BMC Health Serv Res. 2006 Jan 11;6:1. doi: 10.1186/1472-6963-6-1.
Accurate cost estimate and a profit and loss analysis are necessary for health care practice. We performed an actual financial analysis for an intensive care unit (ICU) of a university hospital in Japan, and tried to discuss the health care policy and resource allocation decisions that have an impact on critical intensive care.
The costs were estimated by a department level activity based costing method, and the profit and loss analysis was based on a break-even point analysis. The data used included the monthly number of patients, the revenue, and the direct and indirect costs of the ICU in 2003.
The results of this analysis showed that the total costs of USD 2,678,052 of the ICU were mainly incurred due to direct costs of 88.8%. On the other hand, the actual annual total patient days in the ICU were 1,549 which resulted in revenues of USD 2,295,044. However, it was determined that the ICU required at least 1,986 patient days within one fiscal year based on a break-even point analysis. As a result, an annual deficit of USD 383,008 has occurred in the ICU.

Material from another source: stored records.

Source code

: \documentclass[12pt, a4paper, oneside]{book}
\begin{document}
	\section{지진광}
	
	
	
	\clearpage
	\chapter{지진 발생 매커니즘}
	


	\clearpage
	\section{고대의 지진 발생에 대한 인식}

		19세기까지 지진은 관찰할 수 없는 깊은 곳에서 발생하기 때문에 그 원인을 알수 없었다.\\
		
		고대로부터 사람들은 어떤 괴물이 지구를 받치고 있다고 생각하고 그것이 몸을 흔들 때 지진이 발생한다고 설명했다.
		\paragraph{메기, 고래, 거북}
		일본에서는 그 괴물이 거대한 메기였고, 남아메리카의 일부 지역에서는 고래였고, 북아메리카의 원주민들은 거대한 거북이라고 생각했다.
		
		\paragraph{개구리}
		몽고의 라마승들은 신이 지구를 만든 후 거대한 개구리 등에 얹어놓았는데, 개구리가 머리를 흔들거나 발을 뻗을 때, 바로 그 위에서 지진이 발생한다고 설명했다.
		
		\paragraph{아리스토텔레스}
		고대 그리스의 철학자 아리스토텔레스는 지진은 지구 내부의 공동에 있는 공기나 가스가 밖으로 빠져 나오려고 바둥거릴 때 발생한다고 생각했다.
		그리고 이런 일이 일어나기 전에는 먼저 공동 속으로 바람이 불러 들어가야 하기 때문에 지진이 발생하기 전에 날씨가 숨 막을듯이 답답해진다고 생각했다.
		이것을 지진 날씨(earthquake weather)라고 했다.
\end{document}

These methods are useful for determining the profits or losses for the ICU practice, and how to evaluate and to improve it. In this study, the results indicate that most ICUs in Japanese hospitals may not be profitable at the present time. As a result, in order to increase the income to make up for this deficit, an increase of 437 patient days in the ICU in one fiscal year is needed, and the number of patients admitted to the ICU should thus be increased without increasing the number of beds or staff members. Increasing the number of patients referred from cooperating hospitals and clinics therefore appears to be the best strategy for achieving these goals.
准确的成本估算以及损益分析对于医疗保健实践至关重要。我们对日本一家大学医院的重症监护病房(ICU)进行了实际财务分析,并试图探讨对重症监护有影响的医疗保健政策和资源分配决策。
成本通过部门级作业成本法进行估算,损益分析基于盈亏平衡点分析。所使用的数据包括2003年ICU每月的患者数量、收入以及直接和间接成本。
该分析结果表明,ICU总计2,678,052美元的成本主要由88.8%的直接成本产生。另一方面,ICU实际年度总患者日数为1,549天,产生收入2,295,044美元。然而,根据盈亏平衡点分析确定,ICU在一个财政年度内至少需要1,986个患者日。结果,ICU出现了每年383,008美元的赤字。
这些方法对于确定ICU业务的盈利或亏损以及如何评估和改进它很有用。在本研究中,结果表明日本医院的大多数ICU目前可能不盈利。因此,为了增加收入以弥补这一赤字,ICU在一个财政年度内需要增加437个患者日,因此应在不增加床位或工作人员数量的情况下增加入住ICU的患者数量。因此,增加来自合作医院和诊所转诊的患者数量似乎是实现这些目标的最佳策略。